Leviathan Natural Gas Field May Be Worth 70% More than Estimated

Leviathan Natural Gas Field May Be Worth 70% More than EstimatedA new deal between Australian company Woodside Petroleum and Noble Energy, based in Texas, has caused Barclays to note that the deal values the Leviathan natural gas field at “71 percent higher than the current market valuation of Ratio Oil’s share price, and 18 percent higher than our current valuation.”

Deutsche Bank expects the stock of Noble Energy to increase 20 percent as a result of the deal. According to the deal, Woodside Petroleum will make an initial payment of $700 million in return for a 30 percent stake in the Leviathan field. A second payment from Woodside Petroleum of $200 million is due when the needed liquified natural gas (LNG) export laws come into place. Finally, Woodside Petroleum will pay an additional $350 million when the partners approve the deal.

The wildly increased estimates of the natural gas field off the Israeli coast is based on the value of this new deal, an estimated $1.3 billion. Noble Energy will also have a 30 percent stake in Leviathan, but Woodside Petroleum will manage and operate any further LNG development at the field.

Woodside Petroleum Takes a Risk

Despite the unprecedented size of Levithan, an estimated 17 trillion cubic feet of recoverable natural gas, many big oil companies have hesitated to invest in the Israeli find. These companies, who have long standing business relationships with many oil-producing Arab countries, have been fearful of alienating those players.

However, Woodside Petroleum has been looking to expand its investments outside of Australia. The company is Australia’s largest oil and gas company, and has recently invested in energy ventures Myanmar, Cyprus, and South Korea. In taking these steps, Woodside Petroleum chief executive Peter Coleman has shown himself more willing to take on international risks than his predecessor. Don Voelte, who had been Woodside Petroleum chief executive, took the company out of such areas as Kenya, Libya, and Mauritania.

Despite the risk of alienating Arab governments and oil producers, at least one analyst at Barclays says, “Israel offers a more stable business and geopolitical environment than its neighbors.” Analysts also note that the structure of the deal reflects the potential of a variety of risks to the successful commercial development of Leviathan.

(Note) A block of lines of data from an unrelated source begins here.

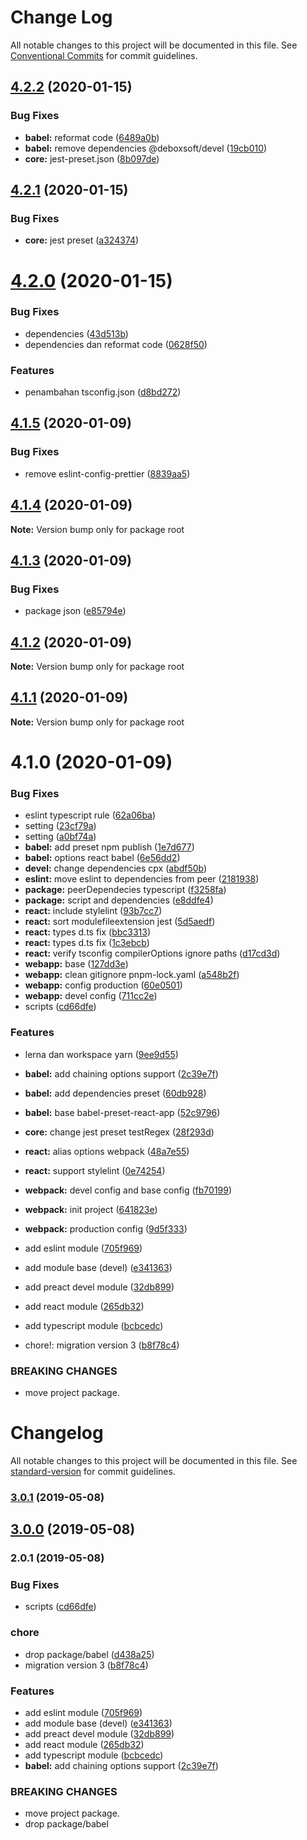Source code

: # Change Log

All notable changes to this project will be documented in this file.
See [Conventional Commits](https://conventionalcommits.org) for commit guidelines.

## [4.2.2](https://github.com/deboxsoft/devel/compare/v4.2.1...v4.2.2) (2020-01-15)


### Bug Fixes

* **babel:** reformat code ([6489a0b](https://github.com/deboxsoft/devel/commit/6489a0bb49dded9237962cbf0eff447c0a0accaa))
* **babel:** remove dependencies @deboxsoft/devel ([19cb010](https://github.com/deboxsoft/devel/commit/19cb0109c04d8fc9bdfc38d503a76307344581cb))
* **core:** jest-preset.json ([8b097de](https://github.com/deboxsoft/devel/commit/8b097de39e33bfe7f0369761a7151b99a65371df))





## [4.2.1](https://github.com/deboxsoft/devel/compare/v4.2.0...v4.2.1) (2020-01-15)


### Bug Fixes

* **core:** jest preset ([a324374](https://github.com/deboxsoft/devel/commit/a324374b33f87e4cb045a5182d1e7d6d72f50917))





# [4.2.0](https://github.com/deboxsoft/devel/compare/v4.1.5...v4.2.0) (2020-01-15)


### Bug Fixes

* dependencies ([43d513b](https://github.com/deboxsoft/devel/commit/43d513bf0698d83f14984a41fc83b1b262ceb8d8))
* dependencies dan reformat code ([0628f50](https://github.com/deboxsoft/devel/commit/0628f50c5303d5bb978d8cee8ac7d745fc90f44e))


### Features

* penambahan tsconfig.json ([d8bd272](https://github.com/deboxsoft/devel/commit/d8bd2727a6d7233426ca11a08086e7a1071b4fd4))





## [4.1.5](https://github.com/deboxsoft/devel/compare/v4.1.4...v4.1.5) (2020-01-09)


### Bug Fixes

* remove eslint-config-prettier ([8839aa5](https://github.com/deboxsoft/devel/commit/8839aa5da8f9cb6b0ec985612f8dc8db0b819e16))





## [4.1.4](https://github.com/deboxsoft/devel/compare/v4.1.3...v4.1.4) (2020-01-09)

**Note:** Version bump only for package root





## [4.1.3](https://github.com/deboxsoft/devel/compare/v4.1.2...v4.1.3) (2020-01-09)


### Bug Fixes

* package json ([e85794e](https://github.com/deboxsoft/devel/commit/e85794e9a2164d4f5936fae8f6b6cd0ed06ecedb))





## [4.1.2](https://github.com/deboxsoft/devel/compare/v4.1.1...v4.1.2) (2020-01-09)

**Note:** Version bump only for package root





## [4.1.1](https://github.com/deboxsoft/devel/compare/v4.1.0...v4.1.1) (2020-01-09)

**Note:** Version bump only for package root





# 4.1.0 (2020-01-09)


### Bug Fixes

* eslint typescript rule ([62a06ba](https://github.com/deboxsoft/devel/commit/62a06ba48544f2a54d72cc8654f00ef0746db8b5))
* setting ([23cf79a](https://github.com/deboxsoft/devel/commit/23cf79af9073a5f76721fa1882257b325d066cc1))
* setting ([a0bf74a](https://github.com/deboxsoft/devel/commit/a0bf74ab19704e0eacf4a53aa595bf5e8b8857e7))
* **babel:** add preset npm publish ([1e7d677](https://github.com/deboxsoft/devel/commit/1e7d677afce67eb06d643d2dc53ac4a725208306))
* **babel:** options react babel ([6e56dd2](https://github.com/deboxsoft/devel/commit/6e56dd260fab89751839870548f660eb2c6354c1))
* **devel:** change dependencies cpx ([abdf50b](https://github.com/deboxsoft/devel/commit/abdf50b7be189069f8532ed686417f4ae33bf151))
* **eslint:** move eslint to dependencies from peer ([2181938](https://github.com/deboxsoft/devel/commit/218193834783bde6d9bb3c7e29bb4707da310b32))
* **package:** peerDependecies typescript ([f3258fa](https://github.com/deboxsoft/devel/commit/f3258fa346db1c9e6fed95cc99596c740ecb2a1a))
* **package:** script and dependencies ([e8ddfe4](https://github.com/deboxsoft/devel/commit/e8ddfe49b96e9ff326b7a0ffa90c1d4187e8f057))
* **react:** include stylelint ([93b7cc7](https://github.com/deboxsoft/devel/commit/93b7cc7d8a75546f60264a3f1225c64ea2ee4a63))
* **react:** sort modulefileextension jest ([5d5aedf](https://github.com/deboxsoft/devel/commit/5d5aedf49d72178fa6b18026dc0be29e8cc462e1))
* **react:** types d.ts fix ([bbc3313](https://github.com/deboxsoft/devel/commit/bbc331336fdf318094aca67522cec30cff441c46))
* **react:** types d.ts fix ([1c3ebcb](https://github.com/deboxsoft/devel/commit/1c3ebcbe8dc2ac06701ba73d0a132daffe9c5362))
* **react:** verify tsconfig compilerOptions ignore paths ([d17cd3d](https://github.com/deboxsoft/devel/commit/d17cd3d0e59312f7d3978bd0b7c88dac2390f447))
* **webapp:** base ([127dd3e](https://github.com/deboxsoft/devel/commit/127dd3eb7a40c94de36ff294e22f173f292f9407))
* **webapp:** clean gitignore pnpm-lock.yaml ([a548b2f](https://github.com/deboxsoft/devel/commit/a548b2f42d786065df4c9c1cdee050656fb3d1cf))
* **webapp:** config production ([60e0501](https://github.com/deboxsoft/devel/commit/60e050116e82ae7b8c96cf7edb1b83137d7b2531))
* **webapp:** devel config ([711cc2e](https://github.com/deboxsoft/devel/commit/711cc2eedfb3555f54740742a7735657a69c4ab8))
* scripts ([cd66dfe](https://github.com/deboxsoft/devel/commit/cd66dfe6c245456b878ee9bf44d7bf05cde62c57))


### Features

* lerna dan workspace yarn ([9ee9d55](https://github.com/deboxsoft/devel/commit/9ee9d55a22f9a1436cb7babc05a2ffae8074d604))
* **babel:** add chaining options support ([2c39e7f](https://github.com/deboxsoft/devel/commit/2c39e7f8785da96bf321408d281b5d1b2029b601))
* **babel:** add dependencies preset ([60db928](https://github.com/deboxsoft/devel/commit/60db9280862668e9ef1fd4278ad78a2f8b474049))
* **babel:** base babel-preset-react-app ([52c9796](https://github.com/deboxsoft/devel/commit/52c97967040f7ee1cdfb185317af645d33cb96ab))
* **core:** change jest preset testRegex ([28f293d](https://github.com/deboxsoft/devel/commit/28f293d87ff419c68e7754c2c896d606e6d3b965))
* **react:** alias options webpack ([48a7e55](https://github.com/deboxsoft/devel/commit/48a7e55d5b8037ee84a4f41a93c087a161bfcb32))
* **react:** support stylelint ([0e74254](https://github.com/deboxsoft/devel/commit/0e74254b7a08cba88454b1622f10311229ef82f2))
* **webpack:** devel config and base config ([fb70199](https://github.com/deboxsoft/devel/commit/fb701994485a7d8f73c43e155cbc967724e8c7f0))
* **webpack:** init project ([641823e](https://github.com/deboxsoft/devel/commit/641823e14bec08ff2b3bf5f1c557273c8b61f9d1))
* **webpack:** production config ([9d5f333](https://github.com/deboxsoft/devel/commit/9d5f3337797c40e9f67ce98ba46882a94685912c))
* add eslint module ([705f969](https://github.com/deboxsoft/devel/commit/705f969a6daa724949fe6eee815506119f34ffdc))
* add module base (devel) ([e341363](https://github.com/deboxsoft/devel/commit/e341363129441eb48fa7feacecb7965ea6504c5b))
* add preact devel module ([32db899](https://github.com/deboxsoft/devel/commit/32db899fd47bec8b52a6a7e7700ca3cc46aeba46))
* add react module ([265db32](https://github.com/deboxsoft/devel/commit/265db326104940bf0b12331be68bd1afa5230a39))
* add typescript module ([bcbcedc](https://github.com/deboxsoft/devel/commit/bcbcedc7ff368704e292b768e6ebdf8ae44dc59c))


* chore!: migration version 3 ([b8f78c4](https://github.com/deboxsoft/devel/commit/b8f78c4e2484361dc766e513ca69bcb9f4787697))


### BREAKING CHANGES

* move project package.





# Changelog

All notable changes to this project will be documented in this file. See [standard-version](https://github.com/conventional-changelog/standard-version) for commit guidelines.

### [3.0.1](https://github.com/deboxsoft/devel/compare/v3.0.0...v3.0.1) (2019-05-08)



## [3.0.0](https://github.com/deboxsoft/devel/compare/v2.0.1...v3.0.0) (2019-05-08)



### 2.0.1 (2019-05-08)


### Bug Fixes

* scripts ([cd66dfe](https://github.com/deboxsoft/devel/commit/cd66dfe))


### chore

* drop package/babel ([d438a25](https://github.com/deboxsoft/devel/commit/d438a25))
* migration version 3 ([b8f78c4](https://github.com/deboxsoft/devel/commit/b8f78c4))


### Features

* add eslint module ([705f969](https://github.com/deboxsoft/devel/commit/705f969))
* add module base (devel) ([e341363](https://github.com/deboxsoft/devel/commit/e341363))
* add preact devel module ([32db899](https://github.com/deboxsoft/devel/commit/32db899))
* add react module ([265db32](https://github.com/deboxsoft/devel/commit/265db32))
* add typescript module ([bcbcedc](https://github.com/deboxsoft/devel/commit/bcbcedc))
* **babel:** add chaining options support ([2c39e7f](https://github.com/deboxsoft/devel/commit/2c39e7f))


### BREAKING CHANGES

* move project package.
* drop package/babel
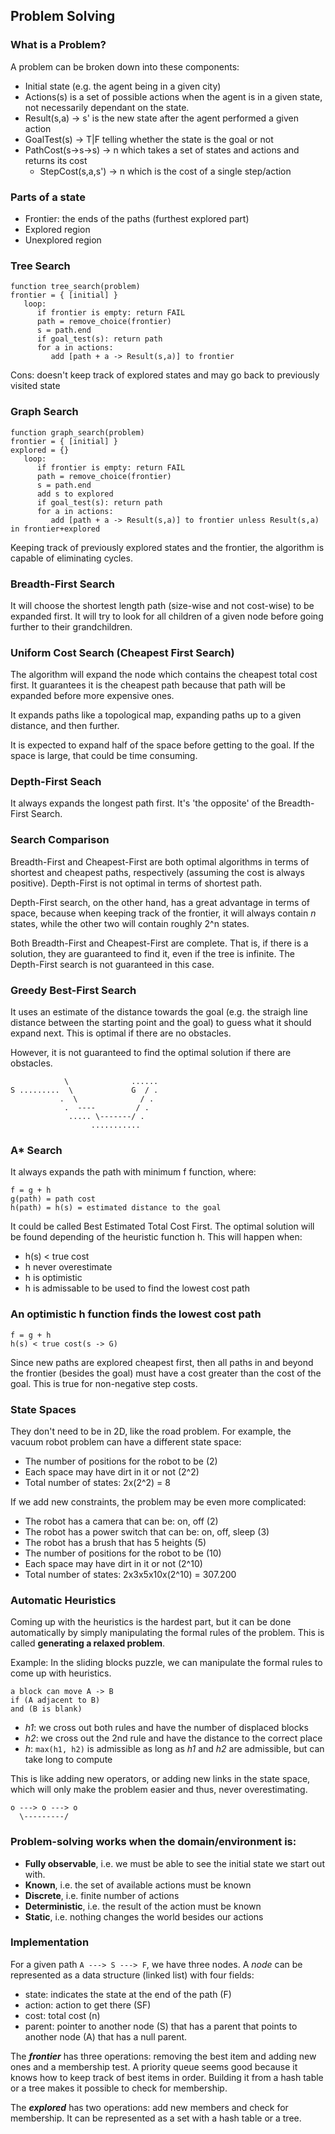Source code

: ## Problem Solving

### What is a Problem?

A problem can be broken down into these components:

* Initial state (e.g. the agent being in a given city)
* Actions(s) is a set of possible actions when the agent is in a given state, not necessarily dependant on the state.
* Result(s,a) -> s' is the new state after the agent performed a given action
* GoalTest(s) -> T|F telling whether the state is the goal or not
* PathCost(s->s->s) -> n which takes a set of states and actions and returns its cost
    * StepCost(s,a,s') -> n which is the cost of a single step/action

### Parts of a state

* Frontier: the ends of the paths (furthest explored part)
* Explored region
* Unexplored region

### Tree Search

	function tree_search(problem)
	frontier = { [initial] }
	   loop:
	      if frontier is empty: return FAIL
	      path = remove_choice(frontier)
	      s = path.end
	      if goal_test(s): return path
	      for a in actions:
	         add [path + a -> Result(s,a)] to frontier

Cons: doesn't keep track of explored states and may go back to previously visited state

### Graph Search

	function graph_search(problem)
	frontier = { [initial] }
	explored = {}
	   loop:
	      if frontier is empty: return FAIL
	      path = remove_choice(frontier)
	      s = path.end
	      add s to explored
	      if goal_test(s): return path
	      for a in actions:
	         add [path + a -> Result(s,a)] to frontier unless Result(s,a) in frontier+explored

Keeping track of previously explored states and the frontier, the algorithm is capable of eliminating cycles.

### Breadth-First Search

It will choose the shortest length path (size-wise and not cost-wise) to be expanded first. It will try to look for all children of a given node before going further to their grandchildren.

### Uniform Cost Search (Cheapest First Search)

The algorithm will expand the node which contains the cheapest total cost first. It guarantees it is the cheapest path because that path will be expanded before more expensive ones.

It expands paths like a topological map, expanding paths up to a given distance, and then further.

It is expected to expand half of the space before getting to the goal. If the space is large, that could be time consuming.

### Depth-First Seach

It always expands the longest path first. It's 'the opposite' of the Breadth-First Search.

### Search Comparison

Breadth-First and Cheapest-First are both optimal algorithms in terms of shortest and cheapest paths, respectively (assuming the cost is always positive). Depth-First is not optimal in terms of shortest path.

Depth-First search, on the other hand, has a great advantage in terms of space, because when keeping track of the frontier, it will always contain _n_ states, while the other two will contain roughly 2^n states.

Both Breadth-First and Cheapest-First are complete. That is, if there is a solution, they are guaranteed to find it, even if the tree is infinite. The Depth-First search is not guaranteed in this case.

### Greedy Best-First Search

It uses an estimate of the distance towards the goal (e.g. the straigh line distance between the starting point and the goal) to guess what it should expand next. This is optimal if there are no obstacles.

However, it is not guaranteed to find the optimal solution if there are obstacles. 

	            \              ......
	S .........  \             G  / .
	           .  \              / .
	            .  ----         / .
	             ..... \-------/ .
	                  ...........


### A* Search

It always expands the path with minimum f function, where:

	f = g + h
	g(path) = path cost
	h(path) = h(s) = estimated distance to the goal

It could be called Best Estimated Total Cost First. The optimal solution will be found depending of the heuristic function h. This will happen when:

* h(s) < true cost
* h never overestimate
* h is optimistic
* h is admissable to be used to find the lowest cost path

### An optimistic h function finds the lowest cost path
	f = g + h
	h(s) < true cost(s -> G)
	
Since new paths are explored cheapest first, then all paths in and beyond the frontier (besides the goal) must have a cost greater than the cost of the goal. This is true for non-negative step costs.

### State Spaces

They don't need to be in 2D, like the road problem. For example, the vacuum robot problem can have a different state space:

* The number of positions for the robot to be (2)
* Each space may have dirt in it or not (2^2)
* Total number of states: 2x(2^2) = 8

If we add new constraints, the problem may be even more complicated:

* The robot has a camera that can be: on, off (2)
* The robot has a power switch that can be: on, off, sleep (3)
* The robot has a brush that has 5 heights (5)
* The number of positions for the robot to be (10)
* Each space may have dirt in it or not (2^10)
* Total number of states: 2x3x5x10x(2^10) = 307.200

### Automatic Heuristics

Coming up with the heuristics is the hardest part, but it can be done automatically by simply manipulating the formal rules of the problem. This is called **generating a relaxed problem**.

Example: In the sliding blocks puzzle, we can manipulate the formal rules to come up with heuristics.

	a block can move A -> B
	if (A adjacent to B)
	and (B is blank)

* _h1_: we cross out both rules and have the number of displaced blocks
* _h2_: we cross out the 2nd rule and have the distance to the correct place
* _h_: `max(h1, h2)` is admissible as long as _h1_ and _h2_ are admissible, but can take long to compute

This is like adding new operators, or adding new links in the state space, which will only make the problem easier and thus, never overestimating.

	o ---> o ---> o
	  \---------/

### Problem-solving works when the domain/environment is:

* **Fully observable**, i.e. we must be able to see the initial state we start out with.
* **Known**, i.e. the set of available actions must be known
* **Discrete**, i.e. finite number of actions
* **Deterministic**, i.e. the result of the action must be known
* **Static**, i.e. nothing changes the world besides our actions

### Implementation

For a given path `A ---> S ---> F`, we have three nodes. A _node_ can be represented as a data structure (linked list) with four fields:

* state: indicates the state at the end of the path (F)
* action: action to get there (SF)
* cost: total cost (n)
* parent: pointer to another node (S) that has a parent that points to another node (A) that has a null parent.

The _**frontier**_ has three operations: removing the best item and adding new ones and a membership test. A priority queue seems good because it knows how to keep track of best items in order. Building it from a hash table or a tree makes it possible to check for membership.

The _**explored**_ has two operations: add new members and check for membership. It can be represented as a set with a hash table or a tree.


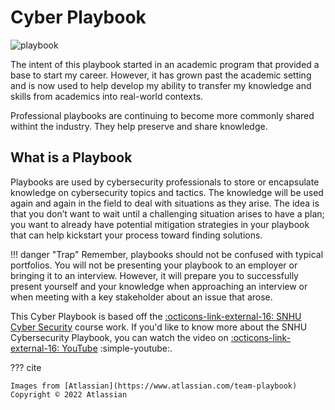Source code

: # Cyber Playbook

![playbook](static/images/cybersecurity-playbook-hero.png)

The intent of this playbook started in an academic program that provided a base to start my career. However, it has grown past the academic setting and is now used to help develop my ability to transfer my knowledge and skills from academics into real-world contexts.

Professional playbooks are continuing to become more commonly shared withint the industry. They help preserve and share knowledge.

## What is a Playbook

Playbooks are used by cybersecurity professionals to store or encapsulate knowledge on cybersecurity topics and tactics. The knowledge will be used again and again in the field to deal with situations as they arise. The idea is that you don’t want to wait until a challenging situation arises to have a plan; you want to already have potential mitigation strategies in your playbook that can help kickstart your process toward finding solutions.

!!! danger "Trap"
    Remember, playbooks should not be confused with typical portfolios. You will not be presenting your playbook to an employer or bringing it to an interview. However, it will prepare you to successfully present yourself and your knowledge when approaching an interview or when meeting with a key stakeholder about an issue that arose.

This Cyber Playbook is based off the [:octicons-link-external-16: SNHU Cyber Security](https://www.snhu.edu/online-degrees/bachelors/cyber-security "Southern New Hampshire University Cyber Security Program") course work. If you'd like to know more about the SNHU Cybersecurity Playbook, you can watch the video on [:octicons-link-external-16: YouTube](https://www.youtube.com/watch?v=UByojBREO6k) :simple-youtube:.

??? cite

    Images from [Atlassian](https://www.atlassian.com/team-playbook) Copyright © 2022 Atlassian
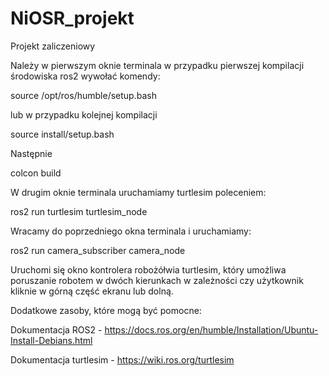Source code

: # NiOSR_projekt
Projekt zaliczeniowy 

Należy w pierwszym oknie terminala w przypadku pierwszej kompilacji środowiska ros2 wywołać komendy:

source /opt/ros/humble/setup.bash

lub w przypadku kolejnej kompilacji 

source install/setup.bash

Następnie 

colcon build

W drugim oknie terminala uruchamiamy turtlesim poleceniem:

ros2 run turtlesim turtlesim_node

Wracamy do poprzedniego okna terminala i uruchamiamy:

ros2 run camera_subscriber camera_node

Uruchomi się okno kontrolera robożółwia turtlesim, który umożliwa poruszanie robotem w dwóch kierunkach w zależności czy użytkownik kliknie w górną część ekranu lub dolną.

Dodatkowe zasoby, które mogą być pomocne:

Dokumentacja ROS2 - https://docs.ros.org/en/humble/Installation/Ubuntu-Install-Debians.html

Dokumentacja turtlesim - https://wiki.ros.org/turtlesim
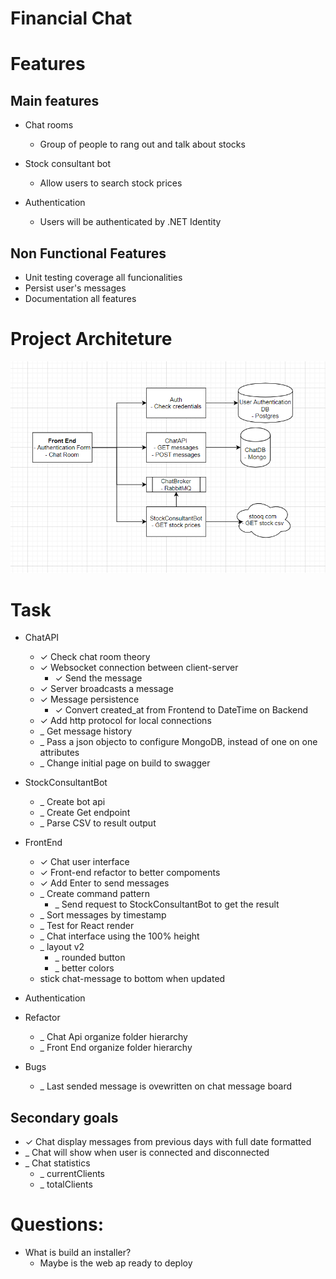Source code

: # Financial Chat

# Features

## Main features

- Chat rooms
  - Group of people to rang out and talk about stocks

- Stock consultant bot
  - Allow users to search stock prices

- Authentication
  - Users will be authenticated by .NET Identity 

## Non Functional Features

- Unit testing coverage all funcionalities
- Persist user's messages
- Documentation all features

# Project Architeture

![project_arquiteture.png](project_arquiteture.png)

# Task

- ChatAPI
  - &check; Check chat room theory
  - &check; Websocket connection between client-server
    - &check; Send the message
  - &check; Server broadcasts a message
  - &check; Message persistence
    - &check; Convert created_at from Frontend to DateTime on Backend
  - &check; Add http protocol for local connections
  - _ Get message history
  - _ Pass a json objecto to configure MongoDB, instead of one on one attributes
  - _ Change initial page on build to swagger

- StockConsultantBot
  - _ Create bot api
  - _ Create Get endpoint
  - _ Parse CSV to result output

- FrontEnd
  - &check; Chat user interface
  - &check; Front-end refactor to better compoments
  - &check; Add Enter to send messages
  - _ Create command pattern
    - _ Send request to StockConsultantBot to get the result
  - _ Sort messages by timestamp
  - _ Test for React render
  - _ Chat interface using the 100% height
  - _ layout v2
    - _ rounded button
    - _ better colors
  - stick chat-message to bottom when updated

- Authentication

- Refactor
  - _ Chat Api organize folder hierarchy
  - _ Front End organize folder hierarchy

- Bugs
  - _ Last sended message is ovewritten on chat message board

## Secondary goals

- &check; Chat display messages from previous days with full date formatted
- _ Chat will show when user is connected and disconnected
- _ Chat statistics
  - _ currentClients
  - _ totalClients

# Questions:
 - What is build an installer?
   - Maybe is the web ap ready to deploy
 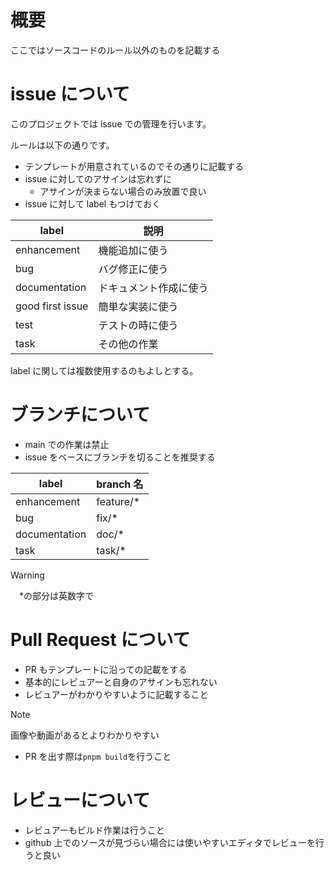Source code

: # 概要

ここではソースコードのルール以外のものを記載する

# issue について

このプロジェクトでは issue での管理を行います。

ルールは以下の通りです。

- テンプレートが用意されているのでその通りに記載する
- issue に対してのアサインは忘れずに
  - アサインが決まらない場合のみ放置で良い
- issue に対して label もつけておく

| label            | 説明                   |
| ---------------- | ---------------------- |
| enhancement      | 機能追加に使う         |
| bug              | バグ修正に使う         |
| documentation    | ドキュメント作成に使う |
| good first issue | 簡単な実装に使う       |
| test             | テストの時に使う       |
| task             | その他の作業           |

label に関しては複数使用するのもよしとする。

# ブランチについて

- main での作業は禁止
- issue をベースにブランチを切ることを推奨する

| label         | branch 名  |
| ------------- | ---------- |
| enhancement   | feature/\* |
| bug           | fix/\*     |
| documentation | doc/\*     |
| task          | task/\*    |

> [!WARNING]
> 　\*の部分は英数字で

# Pull Request について

- PR もテンプレートに沿っての記載をする
- 基本的にレビュアーと自身のアサインも忘れない
- レビュアーがわかりやすいように記載すること

> [!NOTE]
> 画像や動画があるとよりわかりやすい

- PR を出す際は`pnpm build`を行うこと

# レビューについて

- レビュアーもビルド作業は行うこと
- github 上でのソースが見づらい場合には使いやすいエディタでレビューを行うと良い
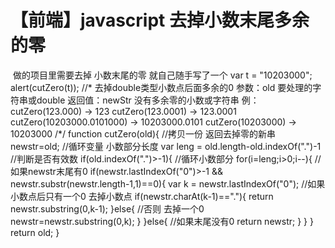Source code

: # 【前端】javascript 去掉小数末尾多余的零


 做的项目里需要去掉 小数末尾的零 就自己随手写了一个
var t = "10203000"; alert(cutZero(t)); //* 去掉double类型小数点后面多余的0 参数：old 要处理的字符串或double 返回值：newStr 没有多余零的小数或字符串 例： cutZero(123.000) -> 123 cutZero(123.0001) -> 123.0001 cutZero(10203000.0101000) -> 10203000.0101 cutZero(10203000) -> 10203000 /*/ function cutZero(old){ //拷贝一份 返回去掉零的新串 newstr=old; //循环变量 小数部分长度 var leng = old.length-old.indexOf(".")-1 //判断是否有效数 if(old.indexOf(".")>-1){ //循环小数部分 for(i=leng;i>0;i--){ //如果newstr末尾有0 if(newstr.lastIndexOf("0")>-1 && newstr.substr(newstr.length-1,1)==0){ var k = newstr.lastIndexOf("0"); //如果小数点后只有一个0 去掉小数点 if(newstr.charAt(k-1)=="."){ return newstr.substring(0,k-1); }else{ //否则 去掉一个0 newstr=newstr.substring(0,k); } }else{ //如果末尾没有0 return newstr; } } } return old; }

 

For his part, Mr.Coleman sees great value in the deal for all. He says Woodside Petroleum “has a proven track record of safe and reliable operations in Australia and being selected as Leviathan’s preferred partner in a competitive bidding process demonstrates the value of our LNG development capabilities.”

Noble Energy chief executive Charles Davidson agrees. He’s said that he believes the Australian company’s experience in LNG development would help Leviathan realize its full value. Based on the revised estimates of the natural gas field’s worth in the wake of this deal, Mr. Davidson may be correct.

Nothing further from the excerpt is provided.